HC Deb 21 December 1944 vol 406 cc1926-8
32. Mr. Sorensen

asked the Secretary of State for India whether he can now assure the House that renewed consideration will be given to the question of releasing those political prisoners in India who are still detained without charge or trial.

Mr. Amery

The authorities in India have constantly under review the cases of persons detained as a result of the Congress disturbances of 1942; and releases are made so far as is compatible with essential considerations of security. I do not think that present circumstances call for a revision of this policy, which has resulted in a large and progressive reduction in the number of those detained.

Mr. Sorensen

Is the right hon. Gentleman aware that he has said nothing about those who had not been charged or tried, but who were arrested before the disturbances took place; and may I ask him if he is aware that last week the Labour Party Conference asked for the release of these prisoners?

Mr. Shinwell

May I also ask whether, if the Minister is aware of the Labour Party decision last week, he will take note of the fact that the Labour Party decision expresses the view of a very large number of people in the country? Ought he not to give this matter reconsideration?

Mr. Amery

I will certainly take note of any decision taken at an important Conference like that.

Mr. McGovern

May I ask if someone could not be placed in complete charge of these political prisoners with a view to reviewing the cases periodically, as many who were arrested are inclined to be forgotten?

Mr. Amery

I can assure the hon. Member that, on the contrary, these cases are reviewed by the Governor of the Province very frequently, and, in the course of this year, I have mentioned that the total number of those detained in the first six months of this year was reduced from 7,400 to 3,000.

Mr. Cove

How can the right hon. Gentleman expect the friendship of the Indian people and the effectiveness of their contribution to the war effort, if he persists in keeping men like Nehru and others in gaol?

Mr. Amery

I think the opinions of those who have been detained were by no means endorsed by the Indian people as a whole.

Mr. Austin Hopkinson

If the right hon.

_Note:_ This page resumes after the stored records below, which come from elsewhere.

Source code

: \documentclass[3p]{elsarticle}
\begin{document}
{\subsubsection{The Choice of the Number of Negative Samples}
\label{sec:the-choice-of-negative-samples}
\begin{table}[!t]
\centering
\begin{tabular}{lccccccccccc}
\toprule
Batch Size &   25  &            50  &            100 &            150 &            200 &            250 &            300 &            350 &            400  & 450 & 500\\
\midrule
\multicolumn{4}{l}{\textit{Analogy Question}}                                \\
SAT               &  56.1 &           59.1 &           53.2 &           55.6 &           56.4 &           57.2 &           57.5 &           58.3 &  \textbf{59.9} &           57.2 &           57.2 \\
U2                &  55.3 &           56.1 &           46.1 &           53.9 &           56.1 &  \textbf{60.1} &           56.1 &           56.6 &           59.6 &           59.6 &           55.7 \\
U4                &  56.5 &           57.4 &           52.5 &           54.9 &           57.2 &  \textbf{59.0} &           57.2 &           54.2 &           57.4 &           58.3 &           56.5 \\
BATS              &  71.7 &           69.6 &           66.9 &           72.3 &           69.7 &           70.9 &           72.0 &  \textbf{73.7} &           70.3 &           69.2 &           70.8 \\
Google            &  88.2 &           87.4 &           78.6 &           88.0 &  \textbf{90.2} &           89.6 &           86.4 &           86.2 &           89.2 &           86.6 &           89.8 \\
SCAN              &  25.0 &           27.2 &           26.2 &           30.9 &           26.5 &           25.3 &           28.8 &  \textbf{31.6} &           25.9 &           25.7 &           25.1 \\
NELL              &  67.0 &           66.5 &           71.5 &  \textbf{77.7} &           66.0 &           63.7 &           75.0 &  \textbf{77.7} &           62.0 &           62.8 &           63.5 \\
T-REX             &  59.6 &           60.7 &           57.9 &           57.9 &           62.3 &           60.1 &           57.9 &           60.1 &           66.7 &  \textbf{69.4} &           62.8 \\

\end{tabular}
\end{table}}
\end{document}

Gentleman is taking into consideration the opinion of the Labour Party on this matter, will he also take into consideration the fact that the Labour Party constitutes a small minority of this House?

Sir John Wardlaw-Milne

May I ask my right hon. Friend whether it is a fact that a considerable number of these political prisoners could be released immediately if they gave the necessary guarantee of their good behaviour?

Mr. Amery

Yes, Sir, that is so.

Mr. Sorensen

In view of the unsatisfactory nature of the reply, I beg to give notice that I will raise this matter at the earliest opportunity.